* _Extracted information_:
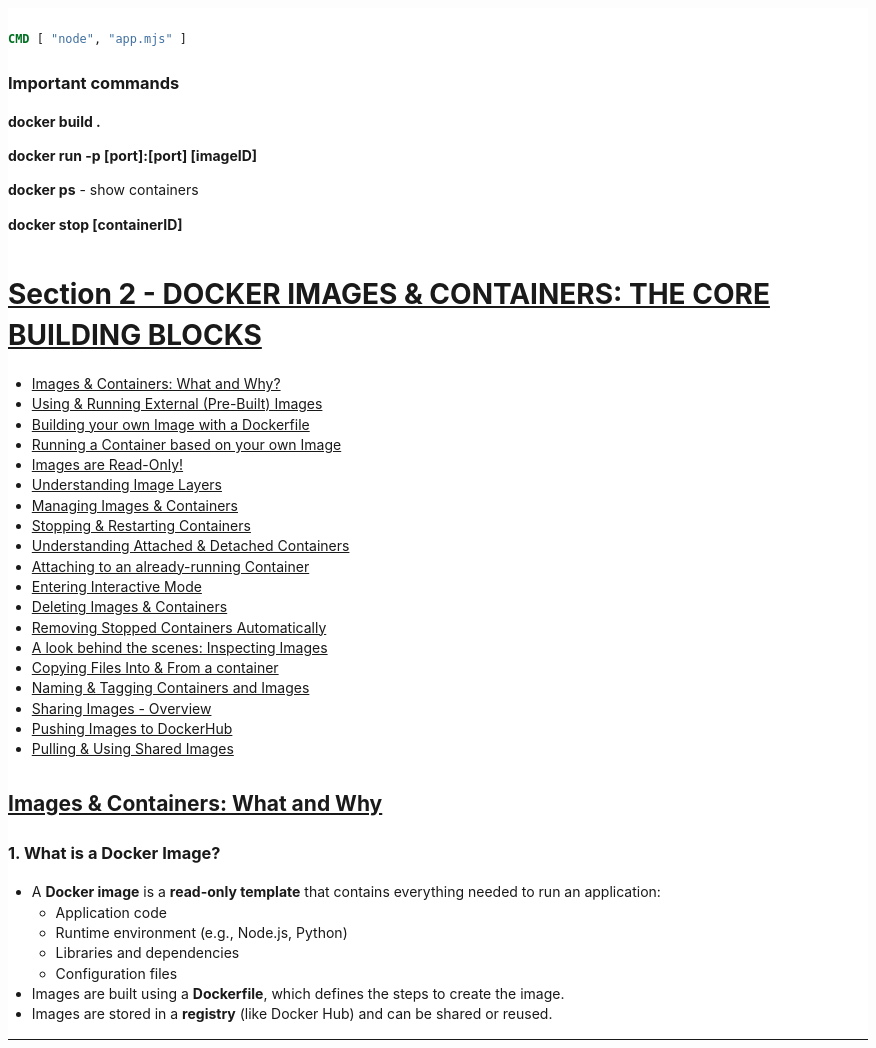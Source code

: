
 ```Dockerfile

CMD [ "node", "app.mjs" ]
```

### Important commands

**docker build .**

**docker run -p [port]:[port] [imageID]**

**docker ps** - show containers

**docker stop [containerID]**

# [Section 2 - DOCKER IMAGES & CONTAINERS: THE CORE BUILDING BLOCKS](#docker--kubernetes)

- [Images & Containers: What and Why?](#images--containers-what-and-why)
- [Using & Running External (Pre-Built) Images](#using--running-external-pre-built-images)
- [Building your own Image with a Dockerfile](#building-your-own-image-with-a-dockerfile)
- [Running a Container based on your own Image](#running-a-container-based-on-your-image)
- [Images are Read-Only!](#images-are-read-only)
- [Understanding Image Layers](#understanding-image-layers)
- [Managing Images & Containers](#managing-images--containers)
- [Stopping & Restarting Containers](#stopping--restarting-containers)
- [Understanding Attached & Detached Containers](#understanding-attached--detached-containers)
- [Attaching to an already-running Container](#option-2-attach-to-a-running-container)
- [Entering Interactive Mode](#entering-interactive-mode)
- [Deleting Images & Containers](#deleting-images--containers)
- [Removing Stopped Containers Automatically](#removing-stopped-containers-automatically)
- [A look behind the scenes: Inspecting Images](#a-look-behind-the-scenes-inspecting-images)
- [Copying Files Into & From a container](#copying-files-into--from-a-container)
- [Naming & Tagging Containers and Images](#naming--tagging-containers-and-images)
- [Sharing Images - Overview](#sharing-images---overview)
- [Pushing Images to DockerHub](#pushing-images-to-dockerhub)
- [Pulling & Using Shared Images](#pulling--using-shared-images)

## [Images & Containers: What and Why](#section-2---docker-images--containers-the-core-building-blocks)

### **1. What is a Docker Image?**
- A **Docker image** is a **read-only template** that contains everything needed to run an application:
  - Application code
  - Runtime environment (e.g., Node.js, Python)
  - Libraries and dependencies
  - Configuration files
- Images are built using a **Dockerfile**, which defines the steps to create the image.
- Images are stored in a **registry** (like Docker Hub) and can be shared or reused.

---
==
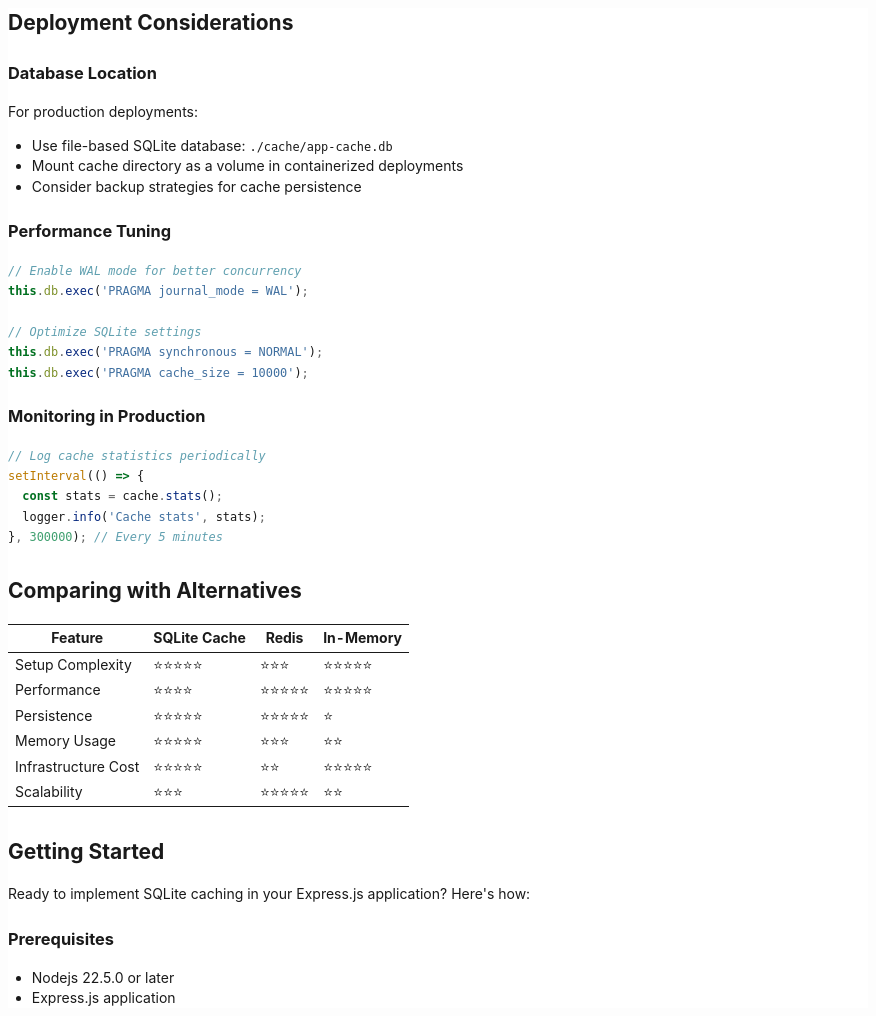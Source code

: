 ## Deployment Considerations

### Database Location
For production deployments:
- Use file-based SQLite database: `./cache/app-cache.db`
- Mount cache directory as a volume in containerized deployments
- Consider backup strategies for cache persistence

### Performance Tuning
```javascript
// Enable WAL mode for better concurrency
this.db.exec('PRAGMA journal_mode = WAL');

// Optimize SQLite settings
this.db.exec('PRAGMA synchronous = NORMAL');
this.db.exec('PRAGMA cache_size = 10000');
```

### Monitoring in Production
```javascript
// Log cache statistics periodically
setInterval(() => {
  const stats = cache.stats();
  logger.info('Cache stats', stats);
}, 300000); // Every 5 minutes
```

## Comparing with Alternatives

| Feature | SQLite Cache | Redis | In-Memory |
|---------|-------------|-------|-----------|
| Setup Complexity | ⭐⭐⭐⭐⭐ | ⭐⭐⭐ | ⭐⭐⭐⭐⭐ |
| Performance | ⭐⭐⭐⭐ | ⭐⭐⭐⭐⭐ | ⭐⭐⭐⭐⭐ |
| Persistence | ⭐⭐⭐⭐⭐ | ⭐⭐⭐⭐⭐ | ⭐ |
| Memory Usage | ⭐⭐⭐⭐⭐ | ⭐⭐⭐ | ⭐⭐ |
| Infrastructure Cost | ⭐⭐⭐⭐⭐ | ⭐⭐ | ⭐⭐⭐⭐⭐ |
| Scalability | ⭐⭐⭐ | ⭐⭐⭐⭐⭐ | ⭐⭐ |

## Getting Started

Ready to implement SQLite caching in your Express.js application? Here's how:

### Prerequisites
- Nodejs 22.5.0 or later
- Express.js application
==
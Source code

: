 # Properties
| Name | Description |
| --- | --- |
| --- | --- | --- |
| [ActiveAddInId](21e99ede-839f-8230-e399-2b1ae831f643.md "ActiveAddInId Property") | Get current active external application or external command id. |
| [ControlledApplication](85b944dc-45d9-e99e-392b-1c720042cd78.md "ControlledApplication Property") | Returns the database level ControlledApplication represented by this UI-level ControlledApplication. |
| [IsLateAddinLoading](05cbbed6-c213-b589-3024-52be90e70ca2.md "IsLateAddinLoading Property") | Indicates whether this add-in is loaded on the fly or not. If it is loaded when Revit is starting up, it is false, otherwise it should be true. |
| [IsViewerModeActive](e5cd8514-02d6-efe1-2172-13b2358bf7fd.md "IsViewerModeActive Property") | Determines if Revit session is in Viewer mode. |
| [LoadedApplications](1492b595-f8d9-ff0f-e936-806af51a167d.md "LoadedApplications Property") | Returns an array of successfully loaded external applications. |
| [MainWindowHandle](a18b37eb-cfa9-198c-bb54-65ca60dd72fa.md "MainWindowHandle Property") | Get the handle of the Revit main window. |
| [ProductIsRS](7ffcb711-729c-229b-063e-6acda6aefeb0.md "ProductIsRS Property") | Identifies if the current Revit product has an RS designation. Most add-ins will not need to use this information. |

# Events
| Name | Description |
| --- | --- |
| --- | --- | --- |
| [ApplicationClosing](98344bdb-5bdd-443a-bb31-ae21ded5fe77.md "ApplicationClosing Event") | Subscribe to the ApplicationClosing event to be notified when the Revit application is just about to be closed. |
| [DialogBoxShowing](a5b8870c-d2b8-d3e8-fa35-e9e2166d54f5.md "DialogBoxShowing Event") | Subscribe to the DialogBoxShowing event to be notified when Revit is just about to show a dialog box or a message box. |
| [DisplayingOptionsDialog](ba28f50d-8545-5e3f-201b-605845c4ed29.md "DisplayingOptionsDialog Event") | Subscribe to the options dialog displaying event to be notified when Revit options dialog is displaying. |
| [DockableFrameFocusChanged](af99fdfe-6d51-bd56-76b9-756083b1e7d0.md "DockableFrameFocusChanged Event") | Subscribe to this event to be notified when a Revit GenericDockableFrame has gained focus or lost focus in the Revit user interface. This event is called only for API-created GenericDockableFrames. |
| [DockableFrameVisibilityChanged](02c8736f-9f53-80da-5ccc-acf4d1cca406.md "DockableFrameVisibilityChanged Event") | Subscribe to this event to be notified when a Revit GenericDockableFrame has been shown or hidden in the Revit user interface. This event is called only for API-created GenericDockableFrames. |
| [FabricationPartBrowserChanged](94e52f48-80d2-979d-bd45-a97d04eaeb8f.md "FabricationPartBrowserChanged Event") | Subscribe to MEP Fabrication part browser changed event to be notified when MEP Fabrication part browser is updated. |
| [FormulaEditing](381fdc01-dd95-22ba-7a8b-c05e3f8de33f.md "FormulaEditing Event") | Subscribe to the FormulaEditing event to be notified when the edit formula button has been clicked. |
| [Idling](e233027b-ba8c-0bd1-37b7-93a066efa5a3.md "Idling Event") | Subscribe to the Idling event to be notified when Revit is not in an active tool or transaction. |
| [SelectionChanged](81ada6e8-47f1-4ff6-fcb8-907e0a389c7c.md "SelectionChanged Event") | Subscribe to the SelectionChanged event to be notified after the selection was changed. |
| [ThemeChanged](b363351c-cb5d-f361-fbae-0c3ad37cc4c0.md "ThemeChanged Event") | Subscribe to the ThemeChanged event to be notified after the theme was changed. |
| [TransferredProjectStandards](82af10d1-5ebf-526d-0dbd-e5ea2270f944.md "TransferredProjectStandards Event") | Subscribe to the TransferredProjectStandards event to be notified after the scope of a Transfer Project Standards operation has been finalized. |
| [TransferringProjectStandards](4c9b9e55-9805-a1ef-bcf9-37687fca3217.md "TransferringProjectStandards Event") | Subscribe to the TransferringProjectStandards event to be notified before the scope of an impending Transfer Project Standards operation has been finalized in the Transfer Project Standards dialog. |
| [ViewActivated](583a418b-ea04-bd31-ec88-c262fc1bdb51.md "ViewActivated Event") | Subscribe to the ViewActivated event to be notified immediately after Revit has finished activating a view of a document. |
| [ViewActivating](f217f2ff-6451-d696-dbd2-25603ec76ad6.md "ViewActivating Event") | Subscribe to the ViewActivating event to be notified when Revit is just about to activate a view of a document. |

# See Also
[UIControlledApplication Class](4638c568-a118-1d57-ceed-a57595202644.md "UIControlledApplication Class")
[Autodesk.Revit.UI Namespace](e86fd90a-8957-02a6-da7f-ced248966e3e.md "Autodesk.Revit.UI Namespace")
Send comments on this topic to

* _Your instructions_: Your task is to return each line of the data above that contains the string "deployments".

* _Problem solution_:
For production deployments:
- Mount cache directory as a volume in containerized deployments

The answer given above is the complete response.